Day 1 Severe Weather Outlook

Valid 171300Z – 181200Z

…NO SEVERE THUNDERSTORM AREAS FORECAST…

…SUMMARY…
Thunderstorms are expected from southern and central Texas to the
southern Ozarks today into tonight. No severe weather is
anticipated.

…Synopsis…
A progressive upper-air pattern will feature a well-defined
synoptic-scale trough, now negatively tilted from coastal BC and the
Pacific Northwest across the Great Basin and northern AZ. This
trough will move eastward through the period, phasing with an
initially weak shortwave over the central High Plains to form a
closed 500-mb low over northern MN by 12Z. At that time, the trough
should arc from the low across northeastern IA, north-central MO and
northeastern OK. The southern extension of the leading shortwave
trough is apparent in moisture-channel imagery across eastern NM to
southern Baja. This feature will move eastward across western OK
and west/northwest TX today, weakening and accelerating eastward
across much of the Ohio and Tennessee Valleys overnight.
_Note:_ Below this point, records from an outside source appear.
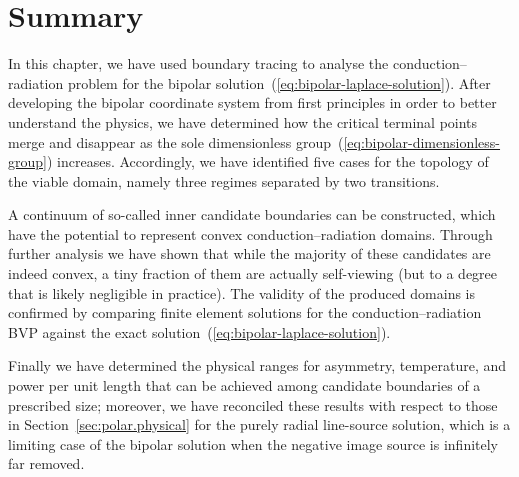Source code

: \section{Summary}
\label{sec:bipolar.summary}

In this chapter, we have used boundary tracing
to analyse the conduction--radiation problem
for the bipolar solution~(\ref{eq:bipolar-laplace-solution}).
After developing the bipolar coordinate system
from first principles
in order to better understand the physics,
we have determined how the critical terminal points merge and disappear
as the sole dimensionless group~(\ref{eq:bipolar-dimensionless-group})
increases.
Accordingly, we have identified five cases
for the topology of the viable domain,
namely three regimes separated by two transitions.

A continuum of so-called inner candidate boundaries can be constructed,
which have the potential to represent convex conduction--radiation domains.
Through further analysis we have shown that
while the majority of these candidates are indeed convex,
a tiny fraction of them are actually self-viewing
(but to a degree that is likely negligible in practice).
The validity of the produced domains is confirmed
by comparing finite element solutions for the conduction--radiation BVP
against the exact solution~(\ref{eq:bipolar-laplace-solution}).

Finally we have determined the physical ranges
for asymmetry, temperature, and power per unit length
that can be achieved
among candidate boundaries of a prescribed size;
moreover, we have reconciled these results
with respect to those in Section~\ref{sec:polar.physical}
for the purely radial line-source solution,
which is a limiting case of the bipolar solution
when the negative image source is infinitely far removed.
At the surface, 11Z analysis showed a wavy cold front from Atlantic
waters northeast of the Bahamas, across south FL, west-northwestward
over the north-central/northwestern Gulf, becoming quasistationary
over the middle TX coastal plain near VCT, southwestward across
eastern Nuevo Leon. The western part of the frontal zone over TX
will become diffuse amidst a strengthening low-level warm-advection
regime related to cyclogenesis now occurring over the southeastern
MT/northeastern WY region. That low should deepen and move across
the upper Mississippi Valley around 12Z, with cold front reaching
northwestern IL, south-central MO, southeastern OK, and central/
southwest TX.

…Southern Plains…
Isolated to widely scattered, episodic thunderstorms are forecast
across the outlook area through the period. While a few
thunderstorms may occur outside these regimes, the primary
contributors to total thunderstorm coverage of at least 10% should
be:
1. A corridor of deep ascent currently extending from northwest TX
south-southwestward across west-central TX into northwestern
Coahuila. This appears to represent a combination of modest DCVA
preceding the leading shortwave trough with the western rim of
low-level warm advection. This convection should shift
northeastward and mostly weaken through the early evening. However,
associated thunder potential in the UVV plume may cycle back up
again tonight ahead of the cold front, in the tail section of an
increasingly moist, 40-60-kt LLJ developing in response to
north-central Plains cyclogenesis.
2. In the last few hours of the period (pre-dawn hours tomorrow),
the low-level cold front will encounter the same moistened sector
and may initiate a narrow band of convection with embedded
thunderstorms.

In both regimes, the bulk of supportive buoyancy will be elevated
and decreasing poleward, modulated by modest lapse rates and low
CAPE density in the deep convective layer. Effective-shear
magnitudes mostly should remain around 35 kt or less. As such,
severe potential appears too low for unconditional probabilities.